Um homem de terno entrou, um fone no ouvido, indo


direto para uma garota prestes a enfiar um pouco de creme
na boca. Uma vez que ele estava perto o suficiente, ele
estendeu o braço para ela pegar. Ela olhou por um momento,
limpou a boca com um guardanapo, olhou de novo para as
sobremesas e depois pegou o braço musculoso dele. Eles
viraram à direita na porta e desapareceram da sala um
segundo depois.

Pergunto-me qual é o número dela e quando vou ser a


próxima?

Tomando minha bebida e saindo da sala com o buffet,


decidi me sentar em uma cadeira confortável no meio do
caos. O riso ficou cada vez mais alto. Dois homens na minha
frente se deram um soco, enquanto uma das mulheres que vi
na sala de comida os viu agindo como tolos. Mais algumas
mulheres que estavam na sala também estavam socializando
com homens aqui fora.

Deveríamos flertar se fosse algum tipo de leilão? Odiava o


pensamento de tentar me vender.

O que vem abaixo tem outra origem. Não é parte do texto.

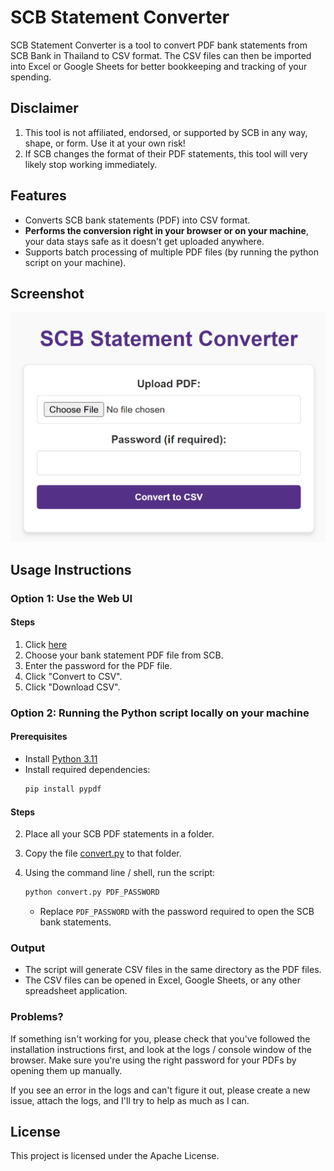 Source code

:# SCB Statement Converter

SCB Statement Converter is a tool to convert PDF bank statements from SCB Bank in Thailand to CSV format. The CSV files can then be imported into Excel or Google Sheets for better bookkeeping and tracking of your spending.

## Disclaimer

1. This tool is not affiliated, endorsed, or supported by SCB in any way, shape, or form. Use it at your own risk!
5. If SCB changes the format of their PDF statements, this tool will very likely stop working immediately.

## Features

- Converts SCB bank statements (PDF) into CSV format.
- **Performs the conversion right in your browser or on your machine**, your data stays safe as it doesn't get uploaded anywhere.
- Supports batch processing of multiple PDF files (by running the python script on your machine).

## Screenshot

![Web UI](https://github.com/shlomki/scb-statement-converter/blob/main/screenshots/webui.png?raw=true)

## Usage Instructions

### Option 1: Use the Web UI

#### Steps

1. Click [here](https://shlomki.github.io/scb-statement-converter/)
2. Choose your bank statement PDF file from SCB.
3. Enter the password for the PDF file.
4. Click "Convert to CSV".
5. Click "Download CSV".

### Option 2: Running the Python script locally on your machine

#### Prerequisites

- Install [Python 3.11](https://www.python.org/downloads/)
- Install required dependencies:
   ```sh
   pip install pypdf
   ```

#### Steps

2. Place all your SCB PDF statements in a folder.
3. Copy the file [convert.py](https://github.com/shlomki/scb-statement-converter/blob/main/convert.py) to that folder.
4. Using the command line / shell, run the script:

   ```sh
   python convert.py PDF_PASSWORD
   ```
   - Replace `PDF_PASSWORD` with the password required to open the SCB bank statements.

### Output

- The script will generate CSV files in the same directory as the PDF files.
- The CSV files can be opened in Excel, Google Sheets, or any other spreadsheet application.

### Problems?

If something isn't working for you, please check that you've followed the installation instructions first, and look at the logs / console window of the browser. Make sure you're using the right password for your PDFs by opening them up manually.

If you see an error in the logs and can't figure it out, please create a new issue, attach the logs, and I'll try to help as much as I can.

## License

This project is licensed under the Apache License.
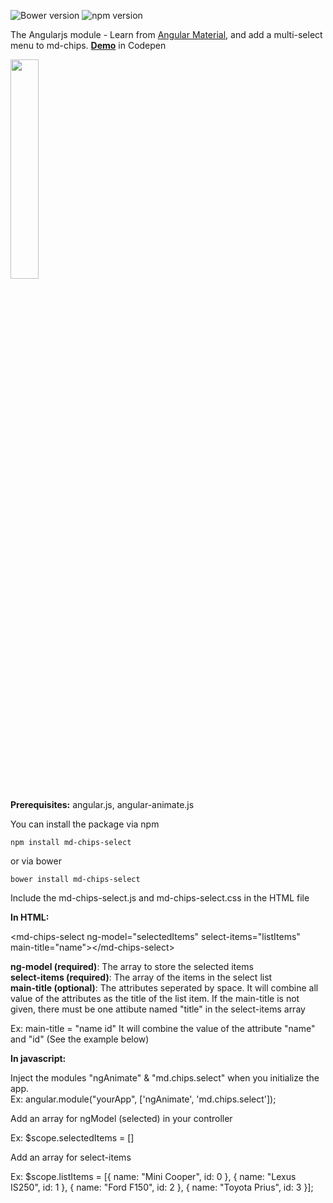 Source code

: ![Bower version](https://img.shields.io/bower/v/bootstrap.svg)
![npm version](https://img.shields.io/npm/v/npm.svg)

The Angularjs module - Learn from [Angular Material](https://material.angularjs.org/latest/#/), and add a multi-select menu to md-chips. <b>[Demo](http://codepen.io/boo0330/pen/EjOWgg)</b> in Codepen

<img src="https://content-na.drive.amazonaws.com/cdproxy/templink/azrl5NmKIAcCaC-7MjvkW-GG6nk0frVZ8aflUbdRXNcLAYspN?viewBox=1396" width="30%">


<b>Prerequisites:</b> angular.js, angular-animate.js

You can install the package
via npm
```shell
npm install md-chips-select
```
or via bower
```shell
bower install md-chips-select
```

Include the md-chips-select.js and md-chips-select.css in the HTML file

<b>In HTML:</b>

&lt;md-chips-select ng-model=&quot;selectedItems&quot; select-items=&quot;listItems&quot; main-title=&quot;name&quot;&gt;&lt;/md-chips-select&gt;

<b>ng-model (required)</b>:  The array to store the selected items<br>
<b>select-items (required)</b>: The array of the items in the select list<br>
<b>main-title (optional)</b>: The attributes seperated by space. It will combine all value of the attributes as the title of the list item.  If the main-title is not given, there must be one attibute named "title" in the select-items array  
<p>
  Ex: main-title = "name id"  
  It will combine the value of the attribute "name" and "id" (See the example below)
</p>
<b>In javascript:</b>

Inject the modules "ngAnimate" & "md.chips.select" when you initialize the app.   
Ex: angular.module("yourApp", ['ngAnimate', 'md.chips.select']);   

Add an array for ngModel (selected) in your controller   
<p>
Ex: $scope.selectedItems = []
</p>
Add an array for select-items
<p>
Ex: $scope.listItems = [{    
      name: "Mini Cooper",    
      id: 0     
    }, {      
      name: "Lexus IS250",      
      id: 1      
    }, {      
      name: "Ford F150",     
      id: 2   
    }, {   
      name: "Toyota Prius",   
      id: 3   
    }];   
</p>

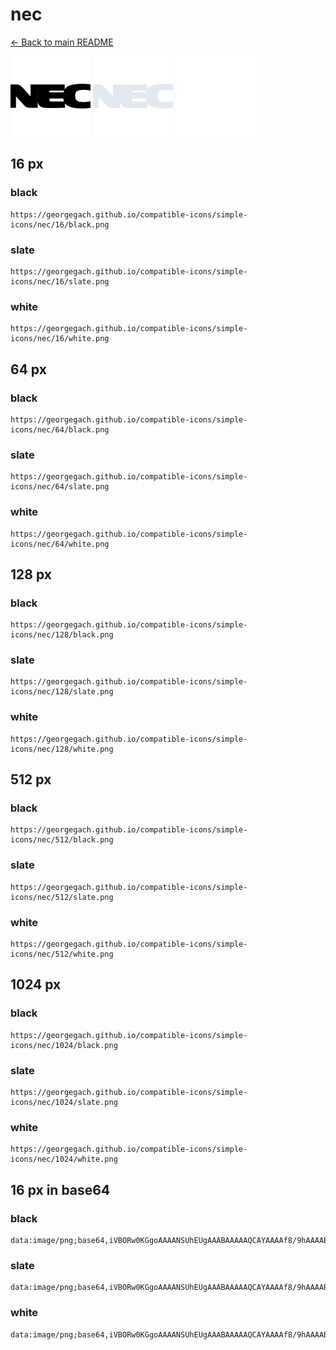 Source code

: # nec

[← Back to main README](../../README.md)


<img src="./128/black.png" width="128" alt="nec black icon" />
<img src="./128/slate.png" width="128" alt="nec slate icon" />
<img src="./128/white.png" width="128" alt="nec white icon" />

## 16 px

### black
```
https://georgegach.github.io/compatible-icons/simple-icons/nec/16/black.png
```

### slate
```
https://georgegach.github.io/compatible-icons/simple-icons/nec/16/slate.png
```

### white
```
https://georgegach.github.io/compatible-icons/simple-icons/nec/16/white.png
```

## 64 px

### black
```
https://georgegach.github.io/compatible-icons/simple-icons/nec/64/black.png
```

### slate
```
https://georgegach.github.io/compatible-icons/simple-icons/nec/64/slate.png
```

### white
```
https://georgegach.github.io/compatible-icons/simple-icons/nec/64/white.png
```

## 128 px

### black
```
https://georgegach.github.io/compatible-icons/simple-icons/nec/128/black.png
```

### slate
```
https://georgegach.github.io/compatible-icons/simple-icons/nec/128/slate.png
```

### white
```
https://georgegach.github.io/compatible-icons/simple-icons/nec/128/white.png
```

## 512 px

### black
```
https://georgegach.github.io/compatible-icons/simple-icons/nec/512/black.png
```

### slate
```
https://georgegach.github.io/compatible-icons/simple-icons/nec/512/slate.png
```

### white
```
https://georgegach.github.io/compatible-icons/simple-icons/nec/512/white.png
```

## 1024 px

### black
```
https://georgegach.github.io/compatible-icons/simple-icons/nec/1024/black.png
```

### slate
```
https://georgegach.github.io/compatible-icons/simple-icons/nec/1024/slate.png
```

### white
```
https://georgegach.github.io/compatible-icons/simple-icons/nec/1024/white.png
```

## 16 px in base64

### black
```
data:image/png;base64,iVBORw0KGgoAAAANSUhEUgAAABAAAAAQCAYAAAAf8/9hAAAABmJLR0QA/wD/AP+gvaeTAAAAu0lEQVQ4je3Qv0rCYRTG8Y/m4hJFYLY1OXUREl1C4eJNdRVdgERLS5fgYkQ02BSIWMkPDaNfyyO8u6sPPLx/znnP+Z6XvXZWAzeY4Qk1rotYqWVy+uihg49GHi3xgAHWaOEAP1ilwAx/OMcv5jiETQ7fuEWVhBqfmMTPKTDF8Rarmcv7rMN0LrFH8UvGaqJdzrbBGe5CUeMNX8Ffxwu8Zl+Futp+4iiBS5xgjFN0i0YrPOIKFzjCu7121z/MojbSxrgOdwAAAABJRU5ErkJggg==
```

### slate
```
data:image/png;base64,iVBORw0KGgoAAAANSUhEUgAAABAAAAAQCAYAAAAf8/9hAAAABmJLR0QA/wD/AP+gvaeTAAABF0lEQVQ4je2Rvy6DcRiFn/P7PqKENCF0oFhYDC5BxCJWIsQ1SVyLiMXiEowWoR1a/+KjibZp+x5LiZ2NZz0n5+R9D/zzY3TXKPYSfpyvlC8l+a5R7H5q340pU4vu2yX51EYoVpQ0q3BTtWZh45bQebVS3q81iw6QA5lRV3J7mPFoCIWWkPuCZ4upHOjL6lnerj+8njg8GAYA7mA1AGyk5FUR9ehqvbpYfgFIWOHkM6FwcATKvu4TLcunlk+luMbISUnjvdKXp35f9AZppMqgeyzSjmASuEHMYEZBw19EG/SEWUAMMB3JY3kEh34ff1lenji4bRabmOksT1fR689ZqQIeVmXtaE9epFJrK8EaKcom1X5z0T/LB2OZgMwAvP3wAAAAAElFTkSuQmCC
```

### white
```
data:image/png;base64,iVBORw0KGgoAAAANSUhEUgAAABAAAAAQCAYAAAAf8/9hAAAABmJLR0QA/wD/AP+gvaeTAAAA10lEQVQ4je3RPUqDURCF4efGNDYiCP50VtpYuAQRG3vFxk25ChcQxCZNlmApYqOFQghBJeSTqMfCGwliI7Z5YbgzzHDmMJc5/6YkOUYfvVJKkhxNez9mX9DDHrawiseSJLV5WUo5SdKgjQW8YlwF+vjAJt4wwFK7FhMcJjnDexWABg8zjrZxj91SyhBaVfWivqd186ztTo3rKtLC4vdEkkmSjSTnSZ7zxW2SpyTjJE2NYZKbmo+SDJKMpkfslFKaJPtYwRXWsD7jZowuDrCDZdz99jNz/sgnd7J3uvwVrt0AAAAASUVORK5CYII=
```

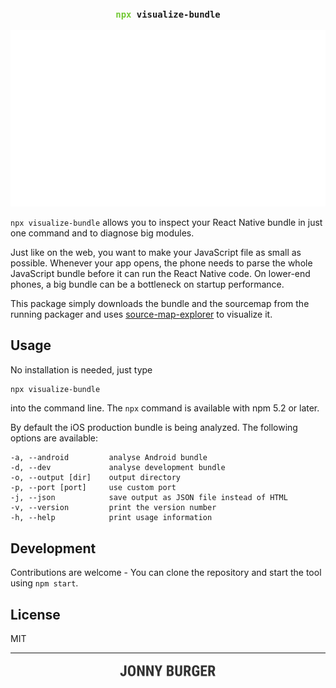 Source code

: <p>
    <h3 align="center"><code><span style="color: #72C834">npx</span> visualize-bundle</code></h3>
</p>
<p align="center">
<img src="https://github.com/JonnyBurger/npx-visualize-bundle/raw/master/npx-visualize-bundle.gif"/>
</p>
<p> </p>
<p> </p>



`npx visualize-bundle` allows you to inspect your React Native bundle in just one command and to diagnose big modules.

Just like on the web, you want to make your JavaScript file as small as possible. Whenever your app opens, the phone needs to parse the whole JavaScript bundle before it can run the React Native code. On lower-end phones, a big bundle can be a bottleneck on startup performance.

This package simply downloads the bundle and the sourcemap from the running packager and uses [source-map-explorer](https://github.com/danvk/source-map-explorer) to visualize it.

## Usage

No installation is needed, just type

```sh
npx visualize-bundle
```

into the command line. The `npx` command is available with npm 5.2 or later.

By default the iOS production bundle is being analyzed.
The following options are available:

```
-a, --android         analyse Android bundle 
-d, --dev             analyse development bundle
-o, --output [dir]    output directory
-p, --port [port]     use custom port
-j, --json            save output as JSON file instead of HTML
-v, --version         print the version number
-h, --help            print usage information
```

## Development

Contributions are welcome - You can clone the repository and start the tool using `npm start`.

## License
MIT

---

<p align="center">
    <a href="https://twitter.com/JNYBGR">
        <img src="https://github.com/JonnyBurger/npx-visualize-bundle/raw/master/credit.png" height="28"/>
    </a>
</p>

Toda essa situação já era
ruim o suficiente, mas vender as mercadorias antes da
licitação? Impossível. Como eu deveria competir com todas
essas rainhas da beleza?

Outro daqueles homens usando um fone de ouvido saiu,


seus olhos examinando a multidão.

Eu não. Eu não. Ainda não.

Respirei quando seus olhos me passaram e aterrissaram


na mulher rindo dos dois homens. Ele caminhou até ela, deu-
lhe o braço e, antes de levá-la embora, ela disse algo aos dois
homens. Em vez de ir para a direita, desta vez o homem com
o fone de ouvido foi para a esquerda. Ele e a mulher estavam
indo em direção às escadas.

Hã. Ele a estava levando de volta para fora. Ela sabia


disso?

Alguns minutos depois, aconteceu o mesmo com mais


duas mulheres que se misturavam com homens na multidão.

Cada vez que um homem de terno aparecia, meu


estômago afundava. Sentei minha bebida em uma montanha-
russa de mármore, não me sentindo tão quente. Nenhuma
comida tinha sido uma boa ideia. Estava com frio e calor ao
mesmo tempo, e arrepios enrugaram meus braços. Comecei a
suar frio e esperava que a maquiagem de Sierra não fosse do
tipo barata. Dei um tapinha em vez de limpar, esperando que
os machucados ficassem escondidos por mais um tempo.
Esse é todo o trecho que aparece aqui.